§ **Your assignment**:
Go through the data and copy every line in which "video" appears.

[Recorded data]
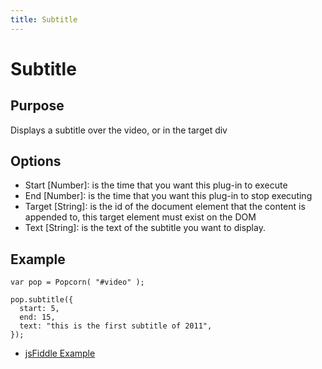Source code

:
 ```yaml
---
title: Subtitle
---
```

# Subtitle #

## Purpose ##

Displays a subtitle over the video, or in the target div

## Options ##

* Start \[Number\]: is the time that you want this plug-in to execute
* End \[Number\]: is the time that you want this plug-in to stop executing
* Target \[String\]: is the id of the document element that the content is appended to, this target element must exist on the DOM
* Text \[String\]: is the text of the subtitle you want to display.

## Example ##

    var pop = Popcorn( "#video" );

    pop.subtitle({
      start: 5,
      end: 15,
      text: "this is the first subtitle of 2011",
    });

* [jsFiddle Example](http://jsfiddle.net/popcornjs/p8Kbs/1/)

§ **Answer area**:
Displays a subtitle over the video, or in the target div
    var pop = Popcorn( "#video" );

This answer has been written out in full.